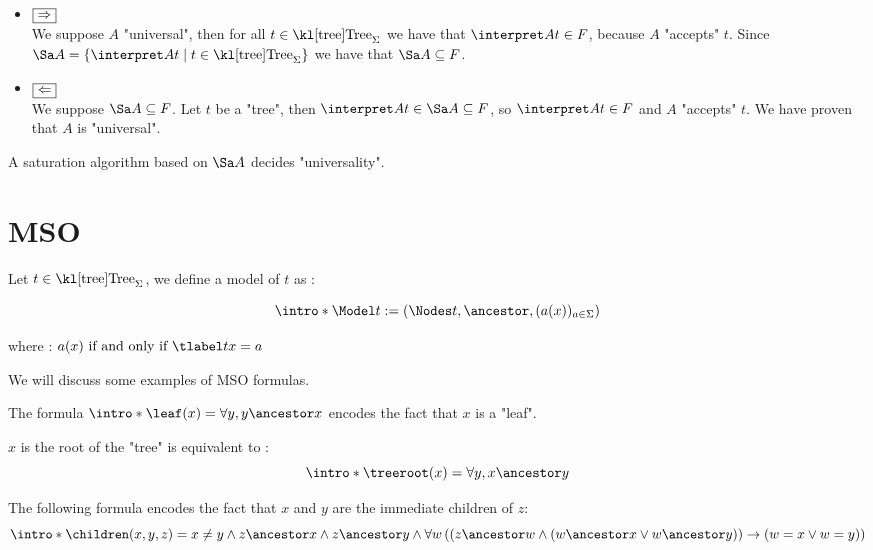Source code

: \documentclass{article}
\begin{document}
\begin{proofI}
	\begin{itemize}
		\item $\fbox{$\Rightarrow$}$\\
		      We suppose $A$ "universal", then for all $t \in \tree_\Sigma$ we have that $\interpret A t \in F$, because $A$ "accepts" $t$.
		      Since $\Sa A = \setdef {\interpret A t} {t\in \tree_\Sigma}$ we have that $\Sa A \subseteq F$.

		\item $\fbox{$\Leftarrow$}$\\
		      We suppose $\Sa A \subseteq F$. Let $t$ be a "tree", then $\interpret A t \in \Sa A \subseteq F$, so $\interpret A t \in F$ and $A$
		      "accepts" $t$. We have proven that $A$ is "universal".
	\end{itemize}
\end{proofI}


\begin{coro}\label{coro:univeral-Sa}
	A saturation algorithm based on $\Sa A$ decides "universality".
\end{coro}


\section{MSO}

\begin{definition}
	Let $t \in \tree_{\Sigma}$, we define a model of $t$ as :

	\[\intro* \Model t := (\Nodes t, \ancestor , (a (x))_{a \in \Sigma}) \]

	where : $a(x) \tiff \tlabel t x = a$
\end{definition}

We will discuss some examples of MSO formulas.

\begin{example}
	The formula $\intro* \leaf (x) = \forall y,  y \ancestor x$ encodes the fact that $x$ is a "leaf".
\end{example}

\begin{example}
	$x$ is the root of the "tree" is equivalent to :
	\[\intro* \treeroot (x) = \forall y,  x \ancestor y \]
\end{example}

\begin{example}
	The following formula encodes the fact that $x$ and $y$ are the immediate children of $z$:
	\[\intro* \children (x,y,z) =
		x \neq y \land
		z  \ancestor  x \land  z \ancestor y \land
		\forall w
		\left( \left(
			z \ancestor w \land
				(w \ancestor x \lor w \ancestor  y) \right) \rightarrow (
			w = x \lor w = y
			)
		\right) \]
\end{example}
\end{document}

**EXERCISE**
Only the lines from the one that contains "We have proven" to the end of the entries above should be given again, exactly and in full.

**REPLY**
		      "accepts" $t$. We have proven that $A$ is "universal".
	\end{itemize}
\end{proofI}


\begin{coro}\label{coro:univeral-Sa}
	A saturation algorithm based on $\Sa A$ decides "universality".
\end{coro}


\section{MSO}

\begin{definition}
	Let $t \in \tree_{\Sigma}$, we define a model of $t$ as :

	\[\intro* \Model t := (\Nodes t, \ancestor , (a (x))_{a \in \Sigma}) \]

	where : $a(x) \tiff \tlabel t x = a$
\end{definition}

We will discuss some examples of MSO formulas.

\begin{example}
	The formula $\intro* \leaf (x) = \forall y,  y \ancestor x$ encodes the fact that $x$ is a "leaf".
\end{example}

\begin{example}
	$x$ is the root of the "tree" is equivalent to :
	\[\intro* \treeroot (x) = \forall y,  x \ancestor y \]
\end{example}

\begin{example}
	The following formula encodes the fact that $x$ and $y$ are the immediate children of $z$:
	\[\intro* \children (x,y,z) =
		x \neq y \land
		z  \ancestor  x \land  z \ancestor y \land
		\forall w
		\left( \left(
			z \ancestor w \land
				(w \ancestor x \lor w \ancestor  y) \right) \rightarrow (
			w = x \lor w = y
			)
		\right) \]
\end{example}
\end{document}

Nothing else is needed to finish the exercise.